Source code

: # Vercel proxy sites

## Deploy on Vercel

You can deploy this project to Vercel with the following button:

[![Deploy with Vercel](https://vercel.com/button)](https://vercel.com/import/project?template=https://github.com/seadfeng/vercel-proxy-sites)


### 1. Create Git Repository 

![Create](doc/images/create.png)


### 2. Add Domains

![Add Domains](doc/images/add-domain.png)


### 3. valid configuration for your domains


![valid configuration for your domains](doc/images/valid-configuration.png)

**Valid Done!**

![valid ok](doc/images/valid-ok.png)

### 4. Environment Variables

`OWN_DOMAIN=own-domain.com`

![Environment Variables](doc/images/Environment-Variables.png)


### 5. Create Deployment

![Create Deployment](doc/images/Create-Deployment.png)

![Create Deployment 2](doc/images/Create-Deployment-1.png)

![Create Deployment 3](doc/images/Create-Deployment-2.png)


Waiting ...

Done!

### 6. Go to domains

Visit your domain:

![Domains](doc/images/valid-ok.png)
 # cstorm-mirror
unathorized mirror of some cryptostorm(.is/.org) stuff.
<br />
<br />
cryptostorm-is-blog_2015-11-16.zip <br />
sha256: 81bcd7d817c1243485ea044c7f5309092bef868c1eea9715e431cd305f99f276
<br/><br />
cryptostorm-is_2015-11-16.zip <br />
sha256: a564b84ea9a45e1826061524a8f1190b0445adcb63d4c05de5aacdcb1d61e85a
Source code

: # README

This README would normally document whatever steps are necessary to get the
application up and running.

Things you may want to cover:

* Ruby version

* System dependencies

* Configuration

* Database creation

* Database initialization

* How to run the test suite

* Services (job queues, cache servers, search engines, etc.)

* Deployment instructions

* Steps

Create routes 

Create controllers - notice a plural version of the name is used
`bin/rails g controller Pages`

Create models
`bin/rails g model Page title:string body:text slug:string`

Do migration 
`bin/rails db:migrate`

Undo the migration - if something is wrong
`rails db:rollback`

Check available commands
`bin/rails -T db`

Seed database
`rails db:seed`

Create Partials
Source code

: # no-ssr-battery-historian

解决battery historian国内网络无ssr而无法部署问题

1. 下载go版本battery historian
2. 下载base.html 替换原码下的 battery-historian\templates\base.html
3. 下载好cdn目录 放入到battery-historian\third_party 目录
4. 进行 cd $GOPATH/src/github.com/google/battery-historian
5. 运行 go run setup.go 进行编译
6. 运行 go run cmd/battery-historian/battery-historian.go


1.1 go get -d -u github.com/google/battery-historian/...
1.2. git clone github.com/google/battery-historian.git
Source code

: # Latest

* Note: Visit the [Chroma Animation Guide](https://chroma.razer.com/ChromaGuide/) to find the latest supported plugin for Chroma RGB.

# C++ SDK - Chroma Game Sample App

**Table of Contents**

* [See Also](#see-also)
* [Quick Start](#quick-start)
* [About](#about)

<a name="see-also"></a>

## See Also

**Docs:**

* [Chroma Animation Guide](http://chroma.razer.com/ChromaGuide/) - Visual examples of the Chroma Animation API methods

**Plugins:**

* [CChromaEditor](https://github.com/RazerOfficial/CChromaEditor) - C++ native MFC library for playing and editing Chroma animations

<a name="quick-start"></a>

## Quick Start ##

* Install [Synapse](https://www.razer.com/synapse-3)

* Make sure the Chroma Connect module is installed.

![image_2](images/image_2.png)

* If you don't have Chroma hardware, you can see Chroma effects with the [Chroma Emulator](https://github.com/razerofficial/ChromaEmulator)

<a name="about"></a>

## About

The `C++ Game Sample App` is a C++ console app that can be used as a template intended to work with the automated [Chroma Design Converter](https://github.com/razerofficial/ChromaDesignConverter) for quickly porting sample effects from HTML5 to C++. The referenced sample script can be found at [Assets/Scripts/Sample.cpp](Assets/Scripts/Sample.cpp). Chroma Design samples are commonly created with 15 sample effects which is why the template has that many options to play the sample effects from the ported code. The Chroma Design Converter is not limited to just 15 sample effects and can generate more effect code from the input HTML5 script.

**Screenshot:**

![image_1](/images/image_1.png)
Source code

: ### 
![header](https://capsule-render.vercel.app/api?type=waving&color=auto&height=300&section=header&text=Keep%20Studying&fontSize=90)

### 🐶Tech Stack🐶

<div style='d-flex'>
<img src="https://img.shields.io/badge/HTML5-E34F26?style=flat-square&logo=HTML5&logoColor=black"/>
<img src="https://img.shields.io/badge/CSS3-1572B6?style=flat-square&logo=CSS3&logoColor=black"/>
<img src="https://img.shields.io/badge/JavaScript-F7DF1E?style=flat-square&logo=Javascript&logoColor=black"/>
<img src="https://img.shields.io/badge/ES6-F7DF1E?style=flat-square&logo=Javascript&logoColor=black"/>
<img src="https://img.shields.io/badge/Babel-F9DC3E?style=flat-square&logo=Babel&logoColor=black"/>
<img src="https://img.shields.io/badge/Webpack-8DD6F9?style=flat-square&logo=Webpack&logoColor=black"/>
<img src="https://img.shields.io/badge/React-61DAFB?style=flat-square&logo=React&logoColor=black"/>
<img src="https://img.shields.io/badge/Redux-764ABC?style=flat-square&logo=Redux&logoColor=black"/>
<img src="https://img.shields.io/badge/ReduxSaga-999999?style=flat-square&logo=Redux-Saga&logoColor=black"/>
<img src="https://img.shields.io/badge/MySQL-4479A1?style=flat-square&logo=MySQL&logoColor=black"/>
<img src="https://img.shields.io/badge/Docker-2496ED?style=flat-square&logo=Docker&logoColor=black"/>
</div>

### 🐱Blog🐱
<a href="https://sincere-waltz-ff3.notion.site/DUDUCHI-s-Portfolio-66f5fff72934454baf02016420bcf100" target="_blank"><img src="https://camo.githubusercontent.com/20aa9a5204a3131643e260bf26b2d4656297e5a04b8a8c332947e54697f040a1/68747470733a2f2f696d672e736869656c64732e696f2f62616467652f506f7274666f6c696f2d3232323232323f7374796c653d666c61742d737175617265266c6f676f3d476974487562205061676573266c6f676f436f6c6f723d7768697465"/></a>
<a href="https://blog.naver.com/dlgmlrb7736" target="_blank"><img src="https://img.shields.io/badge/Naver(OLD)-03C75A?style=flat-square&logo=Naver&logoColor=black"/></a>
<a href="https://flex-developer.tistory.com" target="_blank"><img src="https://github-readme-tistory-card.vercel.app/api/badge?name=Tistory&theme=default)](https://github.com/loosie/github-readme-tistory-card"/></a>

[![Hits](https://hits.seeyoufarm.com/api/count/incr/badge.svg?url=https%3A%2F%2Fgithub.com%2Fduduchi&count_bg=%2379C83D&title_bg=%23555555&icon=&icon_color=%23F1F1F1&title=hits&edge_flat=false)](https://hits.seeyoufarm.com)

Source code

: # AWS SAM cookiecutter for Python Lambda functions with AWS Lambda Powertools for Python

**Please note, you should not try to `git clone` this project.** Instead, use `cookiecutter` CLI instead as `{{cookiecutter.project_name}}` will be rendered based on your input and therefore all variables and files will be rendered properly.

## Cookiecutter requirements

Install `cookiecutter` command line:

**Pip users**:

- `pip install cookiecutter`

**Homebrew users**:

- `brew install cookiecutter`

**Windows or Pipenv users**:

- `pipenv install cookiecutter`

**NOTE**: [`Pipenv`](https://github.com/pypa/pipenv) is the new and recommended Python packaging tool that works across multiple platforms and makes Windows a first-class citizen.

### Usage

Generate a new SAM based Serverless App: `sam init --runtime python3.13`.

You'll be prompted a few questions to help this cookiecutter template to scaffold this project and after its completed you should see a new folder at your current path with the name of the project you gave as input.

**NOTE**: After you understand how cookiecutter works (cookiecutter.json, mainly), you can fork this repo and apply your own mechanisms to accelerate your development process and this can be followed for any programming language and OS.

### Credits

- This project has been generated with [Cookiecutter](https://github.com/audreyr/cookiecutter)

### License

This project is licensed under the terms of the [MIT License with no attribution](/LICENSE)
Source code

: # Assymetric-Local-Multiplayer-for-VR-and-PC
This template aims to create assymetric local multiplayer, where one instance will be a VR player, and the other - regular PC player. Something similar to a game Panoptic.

● ● ●

_AIM OF THE TASK_: Repeat exactly the lines of the listing above, from the one with "### 3. valid configuration for your domains" down to the one with "6. 运行 go run"; both of those lines belong in the range.

_THE COMPLETED TASK_:
### 3. valid configuration for your domains


![valid configuration for your domains](doc/images/valid-configuration.png)

**Valid Done!**

![valid ok](doc/images/valid-ok.png)

### 4. Environment Variables

`OWN_DOMAIN=own-domain.com`

![Environment Variables](doc/images/Environment-Variables.png)


### 5. Create Deployment

![Create Deployment](doc/images/Create-Deployment.png)

![Create Deployment 2](doc/images/Create-Deployment-1.png)

![Create Deployment 3](doc/images/Create-Deployment-2.png)


Waiting ...

Done!

### 6. Go to domains

Visit your domain:

![Domains](doc/images/valid-ok.png)
 # cstorm-mirror
unathorized mirror of some cryptostorm(.is/.org) stuff.
<br />
<br />
cryptostorm-is-blog_2015-11-16.zip <br />
sha256: 81bcd7d817c1243485ea044c7f5309092bef868c1eea9715e431cd305f99f276
<br/><br />
cryptostorm-is_2015-11-16.zip <br />
sha256: a564b84ea9a45e1826061524a8f1190b0445adcb63d4c05de5aacdcb1d61e85a
Source code

: # README

This README would normally document whatever steps are necessary to get the
application up and running.

Things you may want to cover:

* Ruby version

* System dependencies

* Configuration

* Database creation

* Database initialization

* How to run the test suite

* Services (job queues, cache servers, search engines, etc.)

* Deployment instructions

* Steps

Create routes 

Create controllers - notice a plural version of the name is used
`bin/rails g controller Pages`

Create models
`bin/rails g model Page title:string body:text slug:string`

Do migration 
`bin/rails db:migrate`

Undo the migration - if something is wrong
`rails db:rollback`

Check available commands
`bin/rails -T db`

Seed database
`rails db:seed`

Create Partials
Source code

: # no-ssr-battery-historian

解决battery historian国内网络无ssr而无法部署问题

1. 下载go版本battery historian
2. 下载base.html 替换原码下的 battery-historian\templates\base.html
3. 下载好cdn目录 放入到battery-historian\third_party 目录
4. 进行 cd $GOPATH/src/github.com/google/battery-historian
5. 运行 go run setup.go 进行编译
6. 运行 go run cmd/battery-historian/battery-historian.go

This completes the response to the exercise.